RMBS; Securitizations; NY Attorney General; Martin Act; Securities Fraud

Task Force Targets Bear Stearns; Other Banks in the Crosshairs

After being formed to great fanfare in January 2012, the Residential Mortgage-Backed Securities Working Group, part of President Obama’s Financial Fraud Enforcement Task Force, stayed largely silent for eight months. No longer. With its October 1 filing of what could be a $87 billion lawsuit against Bear Stearns successor J.P, Morgan—as well as not-so-subtle hints of more lawsuits to come—the RMBS Working Group made its presence felt with a bang, not a whimper.

The lawsuit is unique among RMBS cases in that it does not focus on alleged misrepresentations or omissions made in connection with individual RMBS deals. Instead, the RMBS Working Group, acting through co-chair Eric Schneiderman, New York’s Attorney General, is taking on Bear Stearns’ entire RMBS business over a multi-year period.

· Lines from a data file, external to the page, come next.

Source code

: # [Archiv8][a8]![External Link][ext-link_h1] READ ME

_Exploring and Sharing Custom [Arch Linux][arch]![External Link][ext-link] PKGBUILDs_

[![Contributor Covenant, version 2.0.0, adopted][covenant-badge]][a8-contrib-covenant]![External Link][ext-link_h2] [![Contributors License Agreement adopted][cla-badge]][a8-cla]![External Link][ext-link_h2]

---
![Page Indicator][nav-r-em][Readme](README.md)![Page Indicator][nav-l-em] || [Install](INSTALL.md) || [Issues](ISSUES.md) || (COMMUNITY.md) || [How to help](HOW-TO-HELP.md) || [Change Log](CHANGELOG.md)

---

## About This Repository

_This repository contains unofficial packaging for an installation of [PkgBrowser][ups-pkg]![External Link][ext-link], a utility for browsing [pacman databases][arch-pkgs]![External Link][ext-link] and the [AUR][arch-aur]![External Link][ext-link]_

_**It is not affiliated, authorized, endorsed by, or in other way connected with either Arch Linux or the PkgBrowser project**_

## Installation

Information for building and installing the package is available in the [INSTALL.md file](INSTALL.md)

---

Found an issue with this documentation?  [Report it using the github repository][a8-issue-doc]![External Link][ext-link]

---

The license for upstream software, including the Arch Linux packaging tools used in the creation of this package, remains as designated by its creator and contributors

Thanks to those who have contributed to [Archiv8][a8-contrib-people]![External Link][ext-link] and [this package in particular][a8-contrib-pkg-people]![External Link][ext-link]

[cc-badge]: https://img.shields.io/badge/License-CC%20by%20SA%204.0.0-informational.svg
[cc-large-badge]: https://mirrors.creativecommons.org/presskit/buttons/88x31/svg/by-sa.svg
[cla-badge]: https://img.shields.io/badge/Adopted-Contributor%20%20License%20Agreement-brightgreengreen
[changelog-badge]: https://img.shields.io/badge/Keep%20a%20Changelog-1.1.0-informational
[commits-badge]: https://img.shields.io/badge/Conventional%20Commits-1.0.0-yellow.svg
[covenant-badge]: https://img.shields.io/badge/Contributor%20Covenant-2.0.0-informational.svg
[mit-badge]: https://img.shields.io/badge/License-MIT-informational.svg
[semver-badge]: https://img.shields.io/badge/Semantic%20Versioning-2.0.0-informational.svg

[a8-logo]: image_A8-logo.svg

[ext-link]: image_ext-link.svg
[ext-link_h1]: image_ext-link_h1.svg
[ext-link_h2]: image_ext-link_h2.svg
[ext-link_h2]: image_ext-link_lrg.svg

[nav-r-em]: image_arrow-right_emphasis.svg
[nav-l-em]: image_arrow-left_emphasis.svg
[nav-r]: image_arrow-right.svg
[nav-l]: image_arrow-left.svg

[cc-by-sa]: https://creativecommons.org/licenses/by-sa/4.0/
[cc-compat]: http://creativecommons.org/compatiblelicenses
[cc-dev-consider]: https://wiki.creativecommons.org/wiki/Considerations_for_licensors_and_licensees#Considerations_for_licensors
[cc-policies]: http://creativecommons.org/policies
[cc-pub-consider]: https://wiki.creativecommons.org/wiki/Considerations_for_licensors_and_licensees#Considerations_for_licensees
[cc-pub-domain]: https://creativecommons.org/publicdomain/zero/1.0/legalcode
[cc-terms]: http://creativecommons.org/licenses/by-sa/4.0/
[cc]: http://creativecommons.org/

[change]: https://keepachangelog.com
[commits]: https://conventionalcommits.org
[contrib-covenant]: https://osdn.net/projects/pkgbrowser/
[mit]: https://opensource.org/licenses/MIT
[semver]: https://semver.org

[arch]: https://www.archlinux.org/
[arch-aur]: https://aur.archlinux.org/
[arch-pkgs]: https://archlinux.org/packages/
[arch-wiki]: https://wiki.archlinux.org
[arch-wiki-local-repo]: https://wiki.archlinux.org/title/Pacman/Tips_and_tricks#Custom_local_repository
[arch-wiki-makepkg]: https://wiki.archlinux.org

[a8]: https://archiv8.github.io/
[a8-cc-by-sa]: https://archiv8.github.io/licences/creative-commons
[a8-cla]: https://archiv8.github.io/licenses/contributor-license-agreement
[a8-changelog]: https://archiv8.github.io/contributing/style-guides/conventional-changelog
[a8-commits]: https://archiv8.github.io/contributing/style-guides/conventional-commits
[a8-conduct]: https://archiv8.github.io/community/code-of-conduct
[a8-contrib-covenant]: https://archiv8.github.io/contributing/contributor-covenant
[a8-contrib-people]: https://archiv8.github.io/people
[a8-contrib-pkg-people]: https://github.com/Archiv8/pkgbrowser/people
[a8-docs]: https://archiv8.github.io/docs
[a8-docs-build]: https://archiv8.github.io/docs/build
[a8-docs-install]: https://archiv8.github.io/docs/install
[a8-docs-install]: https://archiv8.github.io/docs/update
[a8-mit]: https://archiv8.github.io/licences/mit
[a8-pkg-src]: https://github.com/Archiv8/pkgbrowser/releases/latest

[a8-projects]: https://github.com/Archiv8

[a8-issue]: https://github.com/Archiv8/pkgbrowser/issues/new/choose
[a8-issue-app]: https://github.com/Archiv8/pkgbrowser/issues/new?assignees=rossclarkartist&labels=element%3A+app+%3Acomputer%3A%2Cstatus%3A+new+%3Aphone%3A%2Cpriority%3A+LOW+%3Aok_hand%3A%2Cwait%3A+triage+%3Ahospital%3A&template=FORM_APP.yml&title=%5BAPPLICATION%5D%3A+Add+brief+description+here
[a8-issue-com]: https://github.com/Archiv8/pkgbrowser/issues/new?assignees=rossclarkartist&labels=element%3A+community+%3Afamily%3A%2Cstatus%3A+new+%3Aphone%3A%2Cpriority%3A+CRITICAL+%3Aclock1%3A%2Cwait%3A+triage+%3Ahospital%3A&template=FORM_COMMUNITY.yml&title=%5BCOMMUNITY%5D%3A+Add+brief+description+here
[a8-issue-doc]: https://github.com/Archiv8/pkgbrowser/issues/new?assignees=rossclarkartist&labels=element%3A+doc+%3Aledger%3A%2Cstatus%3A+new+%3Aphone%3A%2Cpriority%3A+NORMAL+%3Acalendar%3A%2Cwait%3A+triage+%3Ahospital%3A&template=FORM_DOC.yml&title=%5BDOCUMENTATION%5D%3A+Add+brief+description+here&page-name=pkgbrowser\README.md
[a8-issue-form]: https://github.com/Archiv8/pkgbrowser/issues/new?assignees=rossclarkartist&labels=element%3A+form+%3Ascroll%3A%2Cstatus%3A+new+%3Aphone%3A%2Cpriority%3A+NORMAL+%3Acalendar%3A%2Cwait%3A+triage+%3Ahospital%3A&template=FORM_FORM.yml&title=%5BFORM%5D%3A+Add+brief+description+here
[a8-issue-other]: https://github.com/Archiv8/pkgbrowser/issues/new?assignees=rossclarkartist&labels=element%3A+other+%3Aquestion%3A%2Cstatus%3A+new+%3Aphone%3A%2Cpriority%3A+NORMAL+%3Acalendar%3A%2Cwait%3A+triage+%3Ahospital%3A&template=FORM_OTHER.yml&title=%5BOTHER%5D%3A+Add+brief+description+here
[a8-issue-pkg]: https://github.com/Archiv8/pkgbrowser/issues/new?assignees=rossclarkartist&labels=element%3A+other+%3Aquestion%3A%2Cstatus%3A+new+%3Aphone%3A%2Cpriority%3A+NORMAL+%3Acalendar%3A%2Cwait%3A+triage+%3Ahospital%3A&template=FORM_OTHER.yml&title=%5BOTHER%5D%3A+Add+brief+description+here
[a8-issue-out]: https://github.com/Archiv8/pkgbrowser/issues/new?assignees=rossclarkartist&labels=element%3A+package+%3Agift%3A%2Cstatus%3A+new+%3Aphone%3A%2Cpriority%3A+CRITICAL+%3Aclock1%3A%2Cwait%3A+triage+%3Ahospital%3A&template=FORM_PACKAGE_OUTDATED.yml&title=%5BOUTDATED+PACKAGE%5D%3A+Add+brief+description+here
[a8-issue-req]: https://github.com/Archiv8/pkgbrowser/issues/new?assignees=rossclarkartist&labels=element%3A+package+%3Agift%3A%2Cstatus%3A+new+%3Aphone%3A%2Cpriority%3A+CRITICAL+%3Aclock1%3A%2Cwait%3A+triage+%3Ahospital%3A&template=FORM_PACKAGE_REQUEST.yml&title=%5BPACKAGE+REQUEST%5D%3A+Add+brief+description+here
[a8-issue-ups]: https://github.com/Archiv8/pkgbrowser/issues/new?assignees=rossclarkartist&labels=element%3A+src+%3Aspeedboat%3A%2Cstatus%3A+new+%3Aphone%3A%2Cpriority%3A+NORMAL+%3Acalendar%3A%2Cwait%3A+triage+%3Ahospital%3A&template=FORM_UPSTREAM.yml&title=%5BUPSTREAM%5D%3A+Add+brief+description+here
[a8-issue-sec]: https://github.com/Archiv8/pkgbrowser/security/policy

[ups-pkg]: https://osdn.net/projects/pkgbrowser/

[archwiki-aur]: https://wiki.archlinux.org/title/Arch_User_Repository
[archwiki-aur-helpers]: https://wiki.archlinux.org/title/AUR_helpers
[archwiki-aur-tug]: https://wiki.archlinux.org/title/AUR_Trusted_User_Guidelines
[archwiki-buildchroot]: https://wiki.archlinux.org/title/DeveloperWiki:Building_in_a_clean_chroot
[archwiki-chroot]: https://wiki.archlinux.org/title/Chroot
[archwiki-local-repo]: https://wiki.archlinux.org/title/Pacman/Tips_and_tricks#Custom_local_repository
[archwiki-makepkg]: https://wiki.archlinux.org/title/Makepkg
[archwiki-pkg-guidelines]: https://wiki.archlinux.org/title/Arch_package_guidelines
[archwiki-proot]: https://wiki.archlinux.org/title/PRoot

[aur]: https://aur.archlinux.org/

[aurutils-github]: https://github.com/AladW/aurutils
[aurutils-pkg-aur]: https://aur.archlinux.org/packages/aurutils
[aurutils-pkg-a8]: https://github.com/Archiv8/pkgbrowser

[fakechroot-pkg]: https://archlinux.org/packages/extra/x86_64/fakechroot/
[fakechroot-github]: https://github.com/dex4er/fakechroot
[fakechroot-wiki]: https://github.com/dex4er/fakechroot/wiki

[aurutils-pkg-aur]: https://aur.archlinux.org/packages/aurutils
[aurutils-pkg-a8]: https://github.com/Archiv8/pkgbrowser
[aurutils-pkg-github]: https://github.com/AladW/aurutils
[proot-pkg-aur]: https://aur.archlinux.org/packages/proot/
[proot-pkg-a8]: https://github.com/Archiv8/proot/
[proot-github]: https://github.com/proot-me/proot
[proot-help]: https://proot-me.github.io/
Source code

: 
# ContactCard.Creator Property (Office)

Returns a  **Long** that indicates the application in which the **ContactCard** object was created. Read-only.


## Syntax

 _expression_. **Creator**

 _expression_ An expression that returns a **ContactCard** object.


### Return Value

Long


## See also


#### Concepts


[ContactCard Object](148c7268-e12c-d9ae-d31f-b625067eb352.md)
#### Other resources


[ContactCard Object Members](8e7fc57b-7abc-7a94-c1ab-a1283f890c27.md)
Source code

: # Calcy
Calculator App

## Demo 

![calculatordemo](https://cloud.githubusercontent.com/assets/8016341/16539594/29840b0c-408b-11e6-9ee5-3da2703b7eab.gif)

The complaint focuses on alleged defects in Bear Stearns’ due diligence process, accusing Bear Stearns of disregarding due diligence results showing the allegedly poor quality of the loans underlying its securitizations and of ignoring its own employees’ requests to correct perceived deficiencies in its due diligence process. The complaint also charges Bear Stearns with failing to comply with its stated post-closing obligations, including by not taking adequate steps to ensure that loan originators repurchased problematic loans from the RMBS trusts. Bear Stearns allegedly arranged side deals with the originators for confidential cash payments at a fraction of the contractual repurchase price, thus securing recovery for itself without passing it on to investors. The suit seeks a variety of remedies, including “restitution of all funds obtained from investors”—potentially all of the $87 billion in RMBS allegedly sold by Bear Stearns during the relevant period.